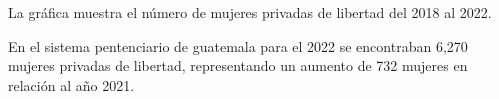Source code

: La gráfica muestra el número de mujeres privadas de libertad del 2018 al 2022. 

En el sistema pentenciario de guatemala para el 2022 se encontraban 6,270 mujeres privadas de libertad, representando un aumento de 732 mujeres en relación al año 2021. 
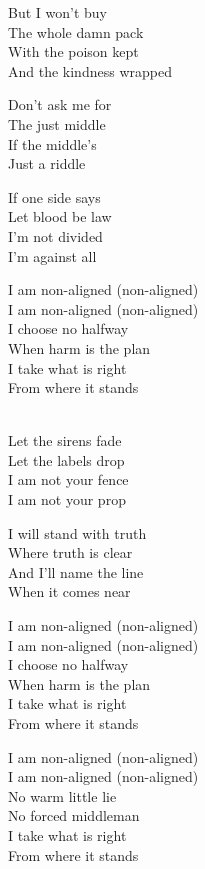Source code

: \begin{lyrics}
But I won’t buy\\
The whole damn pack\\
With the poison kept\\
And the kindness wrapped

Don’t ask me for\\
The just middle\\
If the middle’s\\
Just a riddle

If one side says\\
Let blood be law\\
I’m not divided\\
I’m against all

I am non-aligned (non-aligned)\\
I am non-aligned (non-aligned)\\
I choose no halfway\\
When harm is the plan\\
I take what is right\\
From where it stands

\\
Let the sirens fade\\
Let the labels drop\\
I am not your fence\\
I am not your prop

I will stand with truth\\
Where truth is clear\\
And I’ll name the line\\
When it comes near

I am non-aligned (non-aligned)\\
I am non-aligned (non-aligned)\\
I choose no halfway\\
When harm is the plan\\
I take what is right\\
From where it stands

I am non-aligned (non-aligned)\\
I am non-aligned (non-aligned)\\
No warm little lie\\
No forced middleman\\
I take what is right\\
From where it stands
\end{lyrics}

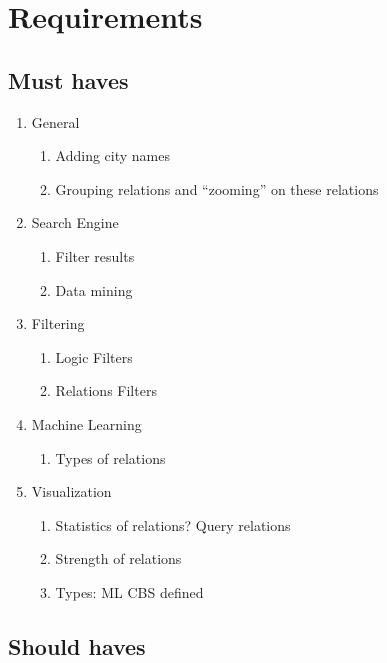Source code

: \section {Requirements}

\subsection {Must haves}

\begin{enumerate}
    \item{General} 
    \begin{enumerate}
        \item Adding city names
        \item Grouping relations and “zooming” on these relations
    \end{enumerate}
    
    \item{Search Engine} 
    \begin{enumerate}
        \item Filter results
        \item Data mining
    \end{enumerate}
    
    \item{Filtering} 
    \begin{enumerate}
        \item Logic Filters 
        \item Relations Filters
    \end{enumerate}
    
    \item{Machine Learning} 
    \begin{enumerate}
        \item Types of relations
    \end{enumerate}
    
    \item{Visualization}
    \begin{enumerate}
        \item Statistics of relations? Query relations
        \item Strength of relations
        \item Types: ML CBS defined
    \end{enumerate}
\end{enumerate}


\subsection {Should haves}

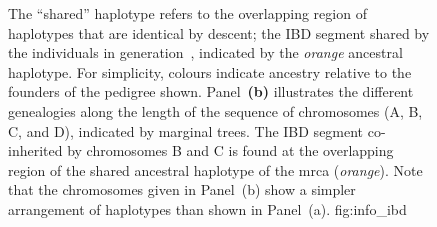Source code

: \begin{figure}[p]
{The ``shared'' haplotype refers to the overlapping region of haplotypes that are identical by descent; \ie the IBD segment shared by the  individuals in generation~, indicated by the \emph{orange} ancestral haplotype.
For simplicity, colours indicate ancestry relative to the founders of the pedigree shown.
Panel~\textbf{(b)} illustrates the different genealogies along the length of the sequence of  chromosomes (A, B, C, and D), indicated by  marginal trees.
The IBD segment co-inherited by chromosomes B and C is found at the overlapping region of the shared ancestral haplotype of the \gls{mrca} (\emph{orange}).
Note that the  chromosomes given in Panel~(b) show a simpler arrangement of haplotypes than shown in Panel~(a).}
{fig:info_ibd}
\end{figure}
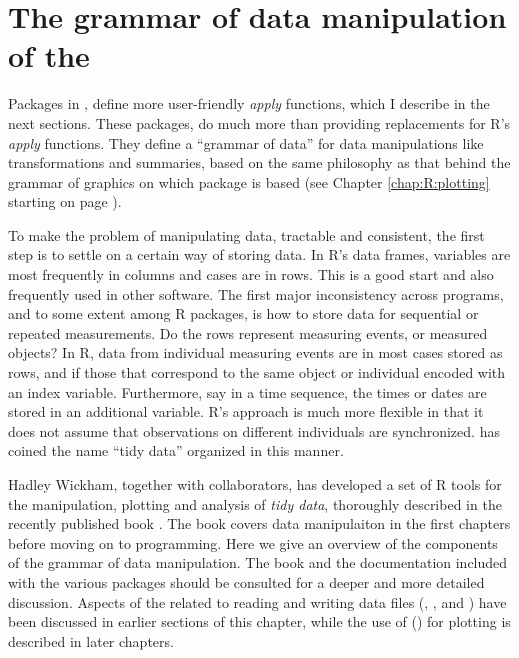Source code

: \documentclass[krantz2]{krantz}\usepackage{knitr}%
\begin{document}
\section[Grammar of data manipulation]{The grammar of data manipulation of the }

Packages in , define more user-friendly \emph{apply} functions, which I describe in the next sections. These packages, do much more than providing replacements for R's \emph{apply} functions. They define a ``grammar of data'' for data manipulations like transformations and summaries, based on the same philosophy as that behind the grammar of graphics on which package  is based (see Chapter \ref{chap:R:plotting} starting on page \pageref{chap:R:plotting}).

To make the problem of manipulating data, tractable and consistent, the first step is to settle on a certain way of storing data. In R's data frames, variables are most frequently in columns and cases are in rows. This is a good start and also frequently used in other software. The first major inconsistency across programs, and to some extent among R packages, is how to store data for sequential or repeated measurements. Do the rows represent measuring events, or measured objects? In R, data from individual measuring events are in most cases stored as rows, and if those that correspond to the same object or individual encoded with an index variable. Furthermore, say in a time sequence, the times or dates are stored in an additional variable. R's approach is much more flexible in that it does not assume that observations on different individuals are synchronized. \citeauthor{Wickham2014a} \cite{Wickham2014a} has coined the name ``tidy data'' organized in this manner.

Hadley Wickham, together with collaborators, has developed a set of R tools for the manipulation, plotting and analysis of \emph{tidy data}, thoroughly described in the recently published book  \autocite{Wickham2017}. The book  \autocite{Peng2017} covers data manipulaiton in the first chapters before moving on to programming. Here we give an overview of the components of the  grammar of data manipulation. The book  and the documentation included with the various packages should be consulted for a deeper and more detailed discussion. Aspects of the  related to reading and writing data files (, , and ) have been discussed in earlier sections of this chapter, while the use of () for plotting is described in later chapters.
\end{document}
+===+
- [Activity]:
Please retype the data exactly, but do not carry over any picture.

- [Solution]:
Source code

: La gráfica muestra el número de mujeres privadas de libertad del 2018 al 2022. 

En el sistema pentenciario de guatemala para el 2022 se encontraban 6,270 mujeres privadas de libertad, representando un aumento de 732 mujeres en relación al año 2021. 
Source code

: \begin{lyrics}
But I won’t buy\\
The whole damn pack\\
With the poison kept\\
And the kindness wrapped

Don’t ask me for\\
The just middle\\
If the middle’s\\
Just a riddle

If one side says\\
Let blood be law\\
I’m not divided\\
I’m against all

I am non-aligned (non-aligned)\\
I am non-aligned (non-aligned)\\
I choose no halfway\\
When harm is the plan\\
I take what is right\\
From where it stands

\\
Let the sirens fade\\
Let the labels drop\\
I am not your fence\\
I am not your prop

I will stand with truth\\
Where truth is clear\\
And I’ll name the line\\
When it comes near

I am non-aligned (non-aligned)\\
I am non-aligned (non-aligned)\\
I choose no halfway\\
When harm is the plan\\
I take what is right\\
From where it stands

I am non-aligned (non-aligned)\\
I am non-aligned (non-aligned)\\
No warm little lie\\
No forced middleman\\
I take what is right\\
From where it stands
\end{lyrics}

Source code

: \section {Requirements}

\subsection {Must haves}

\begin{enumerate}
    \item{General} 
    \begin{enumerate}
        \item Adding city names
        \item Grouping relations and “zooming” on these relations
    \end{enumerate}
    
    \item{Search Engine} 
    \begin{enumerate}
        \item Filter results
        \item Data mining
    \end{enumerate}
    
    \item{Filtering} 
    \begin{enumerate}
        \item Logic Filters 
        \item Relations Filters
    \end{enumerate}
    
    \item{Machine Learning} 
    \begin{enumerate}
        \item Types of relations
    \end{enumerate}
    
    \item{Visualization}
    \begin{enumerate}
        \item Statistics of relations? Query relations
        \item Strength of relations
        \item Types: ML CBS defined
    \end{enumerate}
\end{enumerate}


\subsection {Should haves}

Source code

: \begin{figure}[p]
{The ``shared'' haplotype refers to the overlapping region of haplotypes that are identical by descent; \ie the IBD segment shared by the  individuals in generation~, indicated by the \emph{orange} ancestral haplotype.
For simplicity, colours indicate ancestry relative to the founders of the pedigree shown.
Panel~\textbf{(b)} illustrates the different genealogies along the length of the sequence of  chromosomes (A, B, C, and D), indicated by  marginal trees.
The IBD segment co-inherited by chromosomes B and C is found at the overlapping region of the shared ancestral haplotype of the \gls{mrca} (\emph{orange}).
Note that the  chromosomes given in Panel~(b) show a simpler arrangement of haplotypes than shown in Panel~(a).}
{fig:info_ibd}
\end{figure}
Source code

: \documentclass[krantz2]{krantz}\usepackage{knitr}%
\begin{document}
\section[Grammar of data manipulation]{The grammar of data manipulation of the }

Packages in , define more user-friendly \emph{apply} functions, which I describe in the next sections. These packages, do much more than providing replacements for R's \emph{apply} functions. They define a ``grammar of data'' for data manipulations like transformations and summaries, based on the same philosophy as that behind the grammar of graphics on which package  is based (see Chapter \ref{chap:R:plotting} starting on page \pageref{chap:R:plotting}).

To make the problem of manipulating data, tractable and consistent, the first step is to settle on a certain way of storing data. In R's data frames, variables are most frequently in columns and cases are in rows. This is a good start and also frequently used in other software. The first major inconsistency across programs, and to some extent among R packages, is how to store data for sequential or repeated measurements. Do the rows represent measuring events, or measured objects? In R, data from individual measuring events are in most cases stored as rows, and if those that correspond to the same object or individual encoded with an index variable. Furthermore, say in a time sequence, the times or dates are stored in an additional variable. R's approach is much more flexible in that it does not assume that observations on different individuals are synchronized. \citeauthor{Wickham2014a} \cite{Wickham2014a} has coined the name ``tidy data'' organized in this manner.

Hadley Wickham, together with collaborators, has developed a set of R tools for the manipulation, plotting and analysis of \emph{tidy data}, thoroughly described in the recently published book  \autocite{Wickham2017}. The book  \autocite{Peng2017} covers data manipulaiton in the first chapters before moving on to programming. Here we give an overview of the components of the  grammar of data manipulation. The book  and the documentation included with the various packages should be consulted for a deeper and more detailed discussion. Aspects of the  related to reading and writing data files (, , and ) have been discussed in earlier sections of this chapter, while the use of () for plotting is described in later chapters.
\end{document}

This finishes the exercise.